**TASK INSTRUCTIONS:**
Gather up every line from the entries below that uses the word "mako".

**DATA RECORDS:**

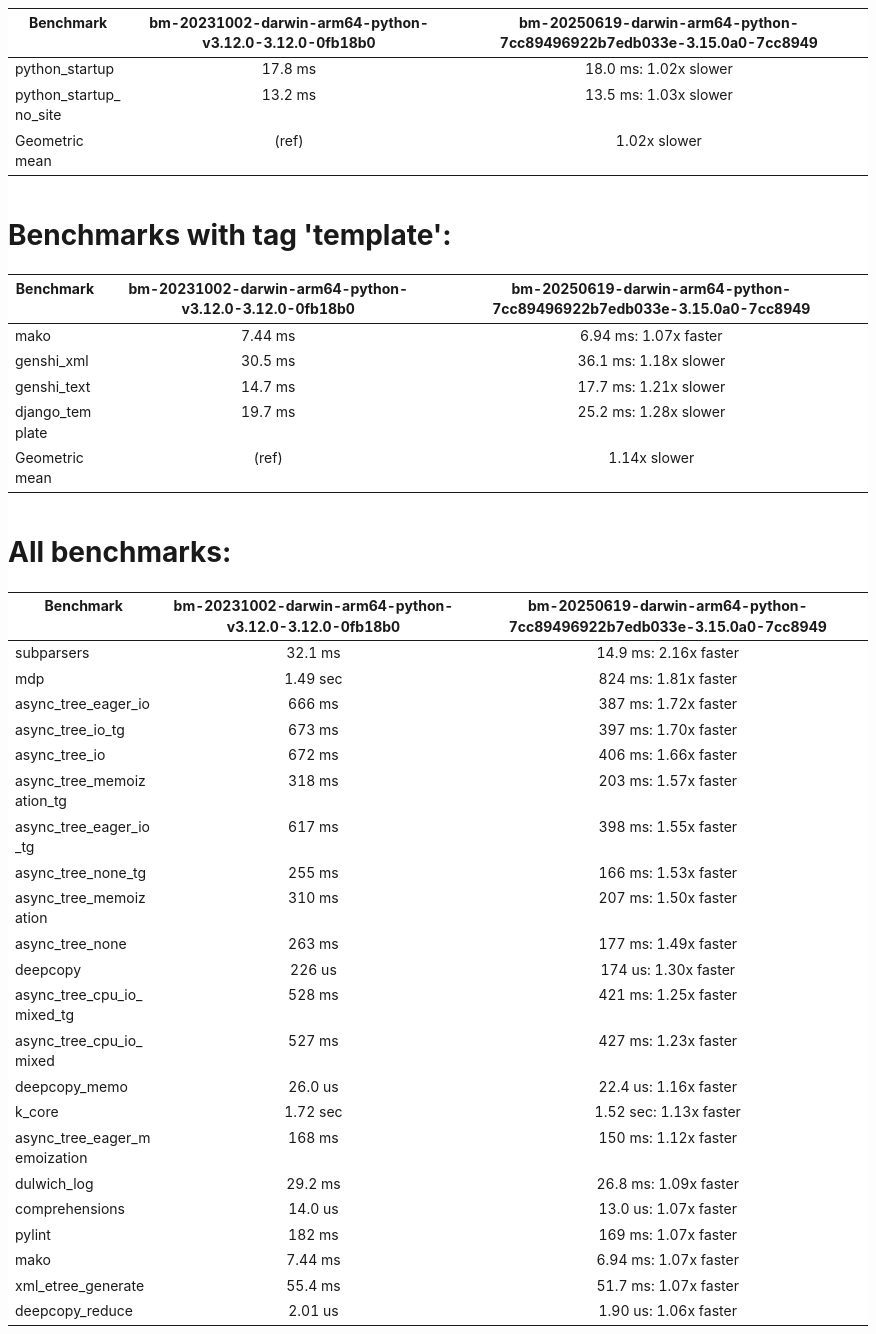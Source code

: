 | Benchmark              | bm-20231002-darwin-arm64-python-v3.12.0-3.12.0-0fb18b0 | bm-20250619-darwin-arm64-python-7cc89496922b7edb033e-3.15.0a0-7cc8949 |
|------------------------|:------------------------------------------------------:|:---------------------------------------------------------------------:|
| python_startup         | 17.8 ms                                                | 18.0 ms: 1.02x slower                                                 |
| python_startup_no_site | 13.2 ms                                                | 13.5 ms: 1.03x slower                                                 |
| Geometric mean         | (ref)                                                  | 1.02x slower                                                          |

Benchmarks with tag 'template':
===============================

| Benchmark       | bm-20231002-darwin-arm64-python-v3.12.0-3.12.0-0fb18b0 | bm-20250619-darwin-arm64-python-7cc89496922b7edb033e-3.15.0a0-7cc8949 |
|-----------------|:------------------------------------------------------:|:---------------------------------------------------------------------:|
| mako            | 7.44 ms                                                | 6.94 ms: 1.07x faster                                                 |
| genshi_xml      | 30.5 ms                                                | 36.1 ms: 1.18x slower                                                 |
| genshi_text     | 14.7 ms                                                | 17.7 ms: 1.21x slower                                                 |
| django_template | 19.7 ms                                                | 25.2 ms: 1.28x slower                                                 |
| Geometric mean  | (ref)                                                  | 1.14x slower                                                          |

All benchmarks:
===============

| Benchmark                        | bm-20231002-darwin-arm64-python-v3.12.0-3.12.0-0fb18b0 | bm-20250619-darwin-arm64-python-7cc89496922b7edb033e-3.15.0a0-7cc8949 |
|----------------------------------|:------------------------------------------------------:|:---------------------------------------------------------------------:|
| subparsers                       | 32.1 ms                                                | 14.9 ms: 2.16x faster                                                 |
| mdp                              | 1.49 sec                                               | 824 ms: 1.81x faster                                                  |
| async_tree_eager_io              | 666 ms                                                 | 387 ms: 1.72x faster                                                  |
| async_tree_io_tg                 | 673 ms                                                 | 397 ms: 1.70x faster                                                  |
| async_tree_io                    | 672 ms                                                 | 406 ms: 1.66x faster                                                  |
| async_tree_memoization_tg        | 318 ms                                                 | 203 ms: 1.57x faster                                                  |
| async_tree_eager_io_tg           | 617 ms                                                 | 398 ms: 1.55x faster                                                  |
| async_tree_none_tg               | 255 ms                                                 | 166 ms: 1.53x faster                                                  |
| async_tree_memoization           | 310 ms                                                 | 207 ms: 1.50x faster                                                  |
| async_tree_none                  | 263 ms                                                 | 177 ms: 1.49x faster                                                  |
| deepcopy                         | 226 us                                                 | 174 us: 1.30x faster                                                  |
| async_tree_cpu_io_mixed_tg       | 528 ms                                                 | 421 ms: 1.25x faster                                                  |
| async_tree_cpu_io_mixed          | 527 ms                                                 | 427 ms: 1.23x faster                                                  |
| deepcopy_memo                    | 26.0 us                                                | 22.4 us: 1.16x faster                                                 |
| k_core                           | 1.72 sec                                               | 1.52 sec: 1.13x faster                                                |
| async_tree_eager_memoization     | 168 ms                                                 | 150 ms: 1.12x faster                                                  |
| dulwich_log                      | 29.2 ms                                                | 26.8 ms: 1.09x faster                                                 |
| comprehensions                   | 14.0 us                                                | 13.0 us: 1.07x faster                                                 |
| pylint                           | 182 ms                                                 | 169 ms: 1.07x faster                                                  |
| mako                             | 7.44 ms                                                | 6.94 ms: 1.07x faster                                                 |
| xml_etree_generate               | 55.4 ms                                                | 51.7 ms: 1.07x faster                                                 |
| deepcopy_reduce                  | 2.01 us                                                | 1.90 us: 1.06x faster                                                 |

**TASK RESPONSE:**
| mako            | 7.44 ms                                                | 6.94 ms: 1.07x faster                                                 |
| mako                             | 7.44 ms                                                | 6.94 ms: 1.07x faster                                                 |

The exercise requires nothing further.